• Problem details
Return exactly, please, the lines from the one containing "- Concurrency without data races" to the last line of the entries below, and nothing else, leaving pictures out.

────────────────────────────────────────

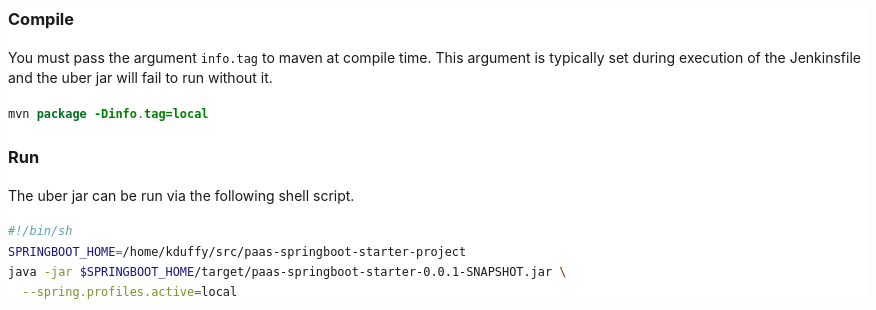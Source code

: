 ### Compile

You must pass the argument `info.tag` to maven at compile time. This argument is typically set during execution of the Jenkinsfile and the uber jar will fail to run without it.

```java
mvn package -Dinfo.tag=local
```

### Run

The uber jar can be run via the following shell script.

```bash
#!/bin/sh
SPRINGBOOT_HOME=/home/kduffy/src/paas-springboot-starter-project
java -jar $SPRINGBOOT_HOME/target/paas-springboot-starter-0.0.1-SNAPSHOT.jar \
  --spring.profiles.active=local
```

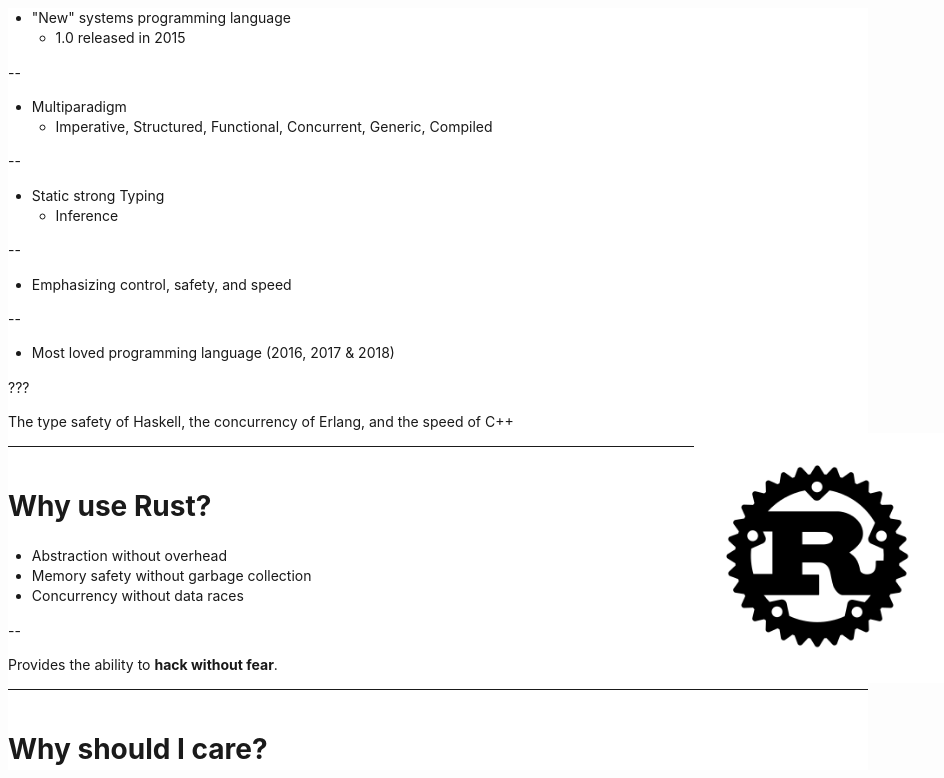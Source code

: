 - "New" systems programming language
  - 1.0 released in 2015

--
- Multiparadigm 
  - Imperative, Structured, Functional, Concurrent, Generic, Compiled 

--
- Static strong Typing
  - Inference

--
- Emphasizing control, safety, and speed

--
- Most loved programming language (2016, 2017 & 2018)

???

The type safety of Haskell, the concurrency of Erlang, and the speed of C++

---

<img src="content/images/rust-logo-blk.svg" alt="Rust logo" width="250rem" height="auto" style="position: absolute; right: 0rem; margin-top: -2rem;">

# Why use Rust?

- Abstraction without overhead
- Memory safety without garbage collection
- Concurrency without data races

--

Provides the ability to **hack without fear**.

---

# Why should I care?
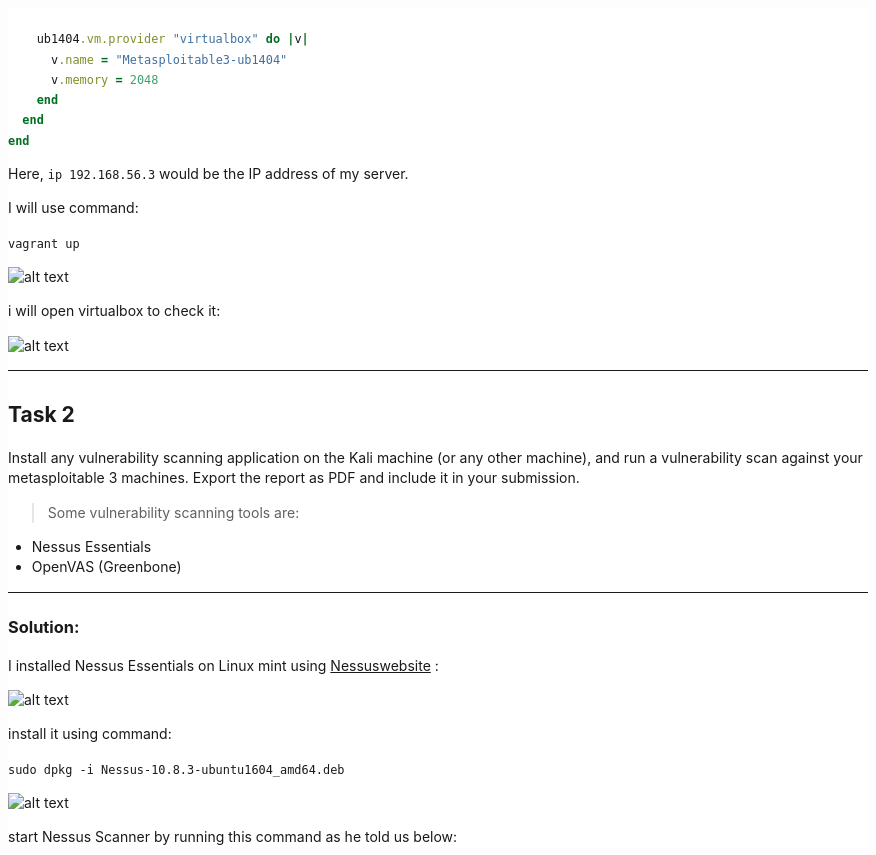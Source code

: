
 ```ruby

    ub1404.vm.provider "virtualbox" do |v|
      v.name = "Metasploitable3-ub1404"
      v.memory = 2048
    end
  end
end
```

Here, `ip 192.168.56.3` would be the IP address of my server.

I will use command:

```command
vagrant up
```

![alt text](image-12.png)

i will open virtualbox to check it:

![alt text](image-13.png)

---

## Task 2

Install any vulnerability scanning application on the Kali machine (or any other machine), and run a vulnerability scan against your metasploitable 3 machines. Export the report as PDF and include it in your submission.

> Some vulnerability scanning tools are:

- Nessus Essentials
- OpenVAS (Greenbone)
  >

---

### Solution:

I installed Nessus Essentials on Linux mint using [Nessuswebsite](https://www.tenable.com/downloads/nessus?loginAttempted=true) :

![alt text](image-19.png)

install it using command:

```command
sudo dpkg -i Nessus-10.8.3-ubuntu1604_amd64.deb
```

![alt text](image-20.png)

start Nessus Scanner by running this command as he told us below:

────────────────────────────────────────

• Written solution
- Concurrency without data races

--

Provides the ability to **hack without fear**.

---

# Why should I care?
Source code

:
 ```ruby

    ub1404.vm.provider "virtualbox" do |v|
      v.name = "Metasploitable3-ub1404"
      v.memory = 2048
    end
  end
end
```

Here, `ip 192.168.56.3` would be the IP address of my server.

I will use command:

```command
vagrant up
```

![alt text](image-12.png)

i will open virtualbox to check it:

![alt text](image-13.png)

---

## Task 2

Install any vulnerability scanning application on the Kali machine (or any other machine), and run a vulnerability scan against your metasploitable 3 machines. Export the report as PDF and include it in your submission.

> Some vulnerability scanning tools are:

- Nessus Essentials
- OpenVAS (Greenbone)
  >

---

### Solution:

I installed Nessus Essentials on Linux mint using [Nessuswebsite](https://www.tenable.com/downloads/nessus?loginAttempted=true) :

![alt text](image-19.png)

install it using command:

```command
sudo dpkg -i Nessus-10.8.3-ubuntu1604_amd64.deb
```

![alt text](image-20.png)

start Nessus Scanner by running this command as he told us below:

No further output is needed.